Dear @nursejackie and @LosingHim,

I have been posting here on occasion for a few years, and I haven't anything to say that could equal your two posts. I would just add to what you said that the problem is, when you are in it as you were, it is the most real thing in the world. What is it that makes us behave like immature brats? What makes us act so selfishly? It's not just an absence of morality. That's way too easy an answer. There's something about doing the deed and doing it again, and then again. Then it no longer seems like a choice. You're hooked and you'll give it up only kicking and screaming. 

I hate generalization but I think we are selfish creatures by nature and if someone we meet allows us to give free reign to that part of ourselves we can do some pretty bad things to the ones we love, including telling them --and ourselves-- that we don't love them anymore. 

OP: You cannot trust your wife right now. She's in panic. And for god's sake STOP the sexual frenzy. You need distance, perspective, and you won't ever get it as long as you and the WW are shtooking the daylights out of each other.


----------



## eric1

Stop letting her dictate tt conversation and stop accepting her words. You need to end the affair and then you need to verify the truth.

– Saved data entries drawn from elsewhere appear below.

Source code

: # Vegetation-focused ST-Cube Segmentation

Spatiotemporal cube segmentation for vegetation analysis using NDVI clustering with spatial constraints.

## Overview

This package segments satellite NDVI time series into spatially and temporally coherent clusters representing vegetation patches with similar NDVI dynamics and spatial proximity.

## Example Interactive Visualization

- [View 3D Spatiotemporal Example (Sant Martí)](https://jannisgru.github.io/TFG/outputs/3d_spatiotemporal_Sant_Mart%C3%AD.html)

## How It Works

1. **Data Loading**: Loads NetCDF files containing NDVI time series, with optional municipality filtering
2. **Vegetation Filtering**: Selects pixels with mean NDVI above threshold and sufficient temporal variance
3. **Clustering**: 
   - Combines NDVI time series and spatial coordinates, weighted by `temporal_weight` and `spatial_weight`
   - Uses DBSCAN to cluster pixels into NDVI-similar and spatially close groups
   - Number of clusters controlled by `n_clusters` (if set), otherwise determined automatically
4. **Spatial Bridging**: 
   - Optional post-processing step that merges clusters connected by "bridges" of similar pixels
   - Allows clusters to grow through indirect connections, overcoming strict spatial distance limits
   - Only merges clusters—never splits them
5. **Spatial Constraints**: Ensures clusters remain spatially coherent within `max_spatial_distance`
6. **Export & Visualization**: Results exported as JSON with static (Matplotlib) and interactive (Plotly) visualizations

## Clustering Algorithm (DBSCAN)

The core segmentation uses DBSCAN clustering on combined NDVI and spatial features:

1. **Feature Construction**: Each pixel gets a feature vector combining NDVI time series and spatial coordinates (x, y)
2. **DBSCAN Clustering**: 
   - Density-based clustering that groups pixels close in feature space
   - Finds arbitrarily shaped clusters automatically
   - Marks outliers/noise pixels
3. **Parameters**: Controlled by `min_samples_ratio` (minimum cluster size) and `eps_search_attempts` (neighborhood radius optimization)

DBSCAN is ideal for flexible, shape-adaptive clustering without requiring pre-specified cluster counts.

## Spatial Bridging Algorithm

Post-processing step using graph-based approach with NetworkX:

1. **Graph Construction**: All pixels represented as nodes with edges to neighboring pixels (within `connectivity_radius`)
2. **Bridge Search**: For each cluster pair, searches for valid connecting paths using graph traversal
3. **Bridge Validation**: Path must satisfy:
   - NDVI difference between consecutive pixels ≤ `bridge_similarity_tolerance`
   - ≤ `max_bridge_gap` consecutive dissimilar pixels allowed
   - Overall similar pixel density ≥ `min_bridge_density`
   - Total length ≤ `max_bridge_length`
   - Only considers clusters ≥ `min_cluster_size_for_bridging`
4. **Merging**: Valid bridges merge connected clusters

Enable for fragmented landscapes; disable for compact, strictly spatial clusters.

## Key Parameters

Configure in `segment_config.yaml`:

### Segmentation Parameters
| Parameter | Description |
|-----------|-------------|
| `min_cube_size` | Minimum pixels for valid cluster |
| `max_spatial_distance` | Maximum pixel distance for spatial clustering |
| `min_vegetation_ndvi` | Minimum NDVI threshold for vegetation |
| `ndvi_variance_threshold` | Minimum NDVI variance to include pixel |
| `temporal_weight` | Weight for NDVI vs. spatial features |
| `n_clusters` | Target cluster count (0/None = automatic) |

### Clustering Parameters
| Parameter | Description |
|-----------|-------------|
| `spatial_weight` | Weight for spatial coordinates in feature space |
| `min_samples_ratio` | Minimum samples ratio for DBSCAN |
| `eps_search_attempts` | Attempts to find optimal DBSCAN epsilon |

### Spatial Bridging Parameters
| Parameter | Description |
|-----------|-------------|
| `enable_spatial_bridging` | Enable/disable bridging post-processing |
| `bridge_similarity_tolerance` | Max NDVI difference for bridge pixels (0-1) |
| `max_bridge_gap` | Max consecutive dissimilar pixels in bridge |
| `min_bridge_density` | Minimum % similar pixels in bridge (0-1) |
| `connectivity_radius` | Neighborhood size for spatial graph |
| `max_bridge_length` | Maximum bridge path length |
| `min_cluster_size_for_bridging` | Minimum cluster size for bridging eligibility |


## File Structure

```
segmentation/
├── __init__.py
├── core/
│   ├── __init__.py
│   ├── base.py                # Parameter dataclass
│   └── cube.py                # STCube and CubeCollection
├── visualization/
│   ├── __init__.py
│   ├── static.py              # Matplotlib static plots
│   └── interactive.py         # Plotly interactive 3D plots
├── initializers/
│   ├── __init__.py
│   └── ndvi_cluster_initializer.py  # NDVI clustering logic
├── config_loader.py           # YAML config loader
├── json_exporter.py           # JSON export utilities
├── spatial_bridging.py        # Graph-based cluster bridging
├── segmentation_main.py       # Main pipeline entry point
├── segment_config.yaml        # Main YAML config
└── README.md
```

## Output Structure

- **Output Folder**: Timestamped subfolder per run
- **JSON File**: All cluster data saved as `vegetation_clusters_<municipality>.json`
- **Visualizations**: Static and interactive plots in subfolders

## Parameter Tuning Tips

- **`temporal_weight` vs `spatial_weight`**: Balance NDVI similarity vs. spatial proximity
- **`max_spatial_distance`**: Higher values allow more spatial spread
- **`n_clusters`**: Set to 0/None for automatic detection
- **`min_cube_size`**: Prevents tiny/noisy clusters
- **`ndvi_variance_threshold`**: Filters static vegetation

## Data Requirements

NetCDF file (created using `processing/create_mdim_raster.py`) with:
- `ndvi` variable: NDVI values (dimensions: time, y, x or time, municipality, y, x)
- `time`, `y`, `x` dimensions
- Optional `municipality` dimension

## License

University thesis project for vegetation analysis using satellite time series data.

Let her boyfriend's wife know immediately, she is a big girl and can decide on how/if to expose public ally.

Then take your wife up on the poly. Watch her face when you do accept her offer.


Sent from my iPhone using Tapatalk


----------



## MattMatt

Are you both churchgoers?

I think a confession might be due.
_Posted via Mobile Device_


----------



## Sparta

Andi2027 said:


> Guys I really want to stay with my family, but I'm not a fool. By the way the night that I scanned her old phone she formatted the new one. She told me that she did not want me to see the sexual conversation she had with him after that (bought the new phone during May BTW.) She also insisted that, as I will realise from the phone history which will provide me with, the texting got much less frequent after June, furthermore never after working hours.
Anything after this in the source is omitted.